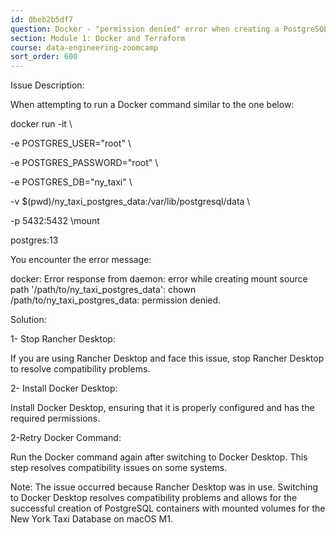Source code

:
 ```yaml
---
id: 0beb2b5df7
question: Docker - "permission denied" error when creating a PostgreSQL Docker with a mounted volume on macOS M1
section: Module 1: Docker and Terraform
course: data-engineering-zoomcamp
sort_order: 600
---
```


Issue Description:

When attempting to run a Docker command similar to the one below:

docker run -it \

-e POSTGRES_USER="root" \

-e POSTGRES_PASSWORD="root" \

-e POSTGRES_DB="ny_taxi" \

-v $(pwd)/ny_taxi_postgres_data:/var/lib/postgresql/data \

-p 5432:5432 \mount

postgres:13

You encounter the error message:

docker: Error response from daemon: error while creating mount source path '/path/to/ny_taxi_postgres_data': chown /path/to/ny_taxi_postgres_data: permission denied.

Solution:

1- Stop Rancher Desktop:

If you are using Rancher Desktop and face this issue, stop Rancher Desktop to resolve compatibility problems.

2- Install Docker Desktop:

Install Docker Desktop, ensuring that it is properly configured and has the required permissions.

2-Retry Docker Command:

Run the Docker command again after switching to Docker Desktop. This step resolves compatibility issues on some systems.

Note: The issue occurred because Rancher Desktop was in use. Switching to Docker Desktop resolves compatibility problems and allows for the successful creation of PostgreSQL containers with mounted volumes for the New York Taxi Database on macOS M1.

+ + + +

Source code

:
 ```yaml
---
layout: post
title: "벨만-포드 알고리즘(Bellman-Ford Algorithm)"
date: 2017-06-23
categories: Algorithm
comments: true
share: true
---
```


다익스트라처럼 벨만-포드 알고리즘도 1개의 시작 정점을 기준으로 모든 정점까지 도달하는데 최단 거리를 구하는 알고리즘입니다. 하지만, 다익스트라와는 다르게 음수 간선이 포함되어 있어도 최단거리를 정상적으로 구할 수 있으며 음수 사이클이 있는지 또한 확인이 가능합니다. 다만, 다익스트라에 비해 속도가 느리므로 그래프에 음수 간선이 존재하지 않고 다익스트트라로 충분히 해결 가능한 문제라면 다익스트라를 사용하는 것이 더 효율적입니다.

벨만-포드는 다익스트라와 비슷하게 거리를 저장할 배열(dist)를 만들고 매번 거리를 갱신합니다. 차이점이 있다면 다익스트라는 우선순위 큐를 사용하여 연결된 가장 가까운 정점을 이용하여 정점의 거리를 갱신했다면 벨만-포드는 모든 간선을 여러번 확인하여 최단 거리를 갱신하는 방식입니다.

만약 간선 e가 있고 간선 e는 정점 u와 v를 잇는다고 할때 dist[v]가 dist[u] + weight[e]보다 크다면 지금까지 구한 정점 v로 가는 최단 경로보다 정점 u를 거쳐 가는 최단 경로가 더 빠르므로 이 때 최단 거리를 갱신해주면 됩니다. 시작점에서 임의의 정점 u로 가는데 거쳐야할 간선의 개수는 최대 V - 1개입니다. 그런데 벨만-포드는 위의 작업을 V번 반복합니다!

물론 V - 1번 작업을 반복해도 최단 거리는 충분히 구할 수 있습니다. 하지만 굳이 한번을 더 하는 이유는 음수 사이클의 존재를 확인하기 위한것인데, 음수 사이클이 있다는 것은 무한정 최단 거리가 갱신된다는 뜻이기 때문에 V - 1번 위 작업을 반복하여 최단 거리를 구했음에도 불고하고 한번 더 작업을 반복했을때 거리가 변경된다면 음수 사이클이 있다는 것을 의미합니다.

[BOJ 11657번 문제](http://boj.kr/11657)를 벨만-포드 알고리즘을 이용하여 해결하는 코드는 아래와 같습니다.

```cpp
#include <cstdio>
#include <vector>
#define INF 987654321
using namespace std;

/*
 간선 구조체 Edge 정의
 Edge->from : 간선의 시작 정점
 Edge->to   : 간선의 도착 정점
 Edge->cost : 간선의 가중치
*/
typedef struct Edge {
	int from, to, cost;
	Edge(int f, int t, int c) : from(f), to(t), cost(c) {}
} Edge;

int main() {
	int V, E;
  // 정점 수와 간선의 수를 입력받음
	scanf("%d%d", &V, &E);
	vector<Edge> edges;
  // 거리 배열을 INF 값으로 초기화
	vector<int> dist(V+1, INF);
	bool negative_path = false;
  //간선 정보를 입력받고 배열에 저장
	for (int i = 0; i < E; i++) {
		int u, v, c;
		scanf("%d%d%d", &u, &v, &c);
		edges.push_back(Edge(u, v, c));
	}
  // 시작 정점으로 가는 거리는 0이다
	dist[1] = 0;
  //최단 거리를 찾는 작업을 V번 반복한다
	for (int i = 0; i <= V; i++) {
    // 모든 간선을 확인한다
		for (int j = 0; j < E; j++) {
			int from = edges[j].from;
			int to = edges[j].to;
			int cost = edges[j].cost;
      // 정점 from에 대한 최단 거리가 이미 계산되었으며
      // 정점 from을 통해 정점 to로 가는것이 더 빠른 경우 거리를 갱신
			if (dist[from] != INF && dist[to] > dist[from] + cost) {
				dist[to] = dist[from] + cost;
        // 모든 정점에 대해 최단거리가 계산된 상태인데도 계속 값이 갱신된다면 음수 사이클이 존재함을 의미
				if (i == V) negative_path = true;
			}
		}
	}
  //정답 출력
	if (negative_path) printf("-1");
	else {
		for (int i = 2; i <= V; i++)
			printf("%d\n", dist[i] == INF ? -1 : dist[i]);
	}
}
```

+ + + +

Task to complete: Please go through the entries and show every line with the word "true".

Response box:
comments: true
share: true
				if (i == V) negative_path = true;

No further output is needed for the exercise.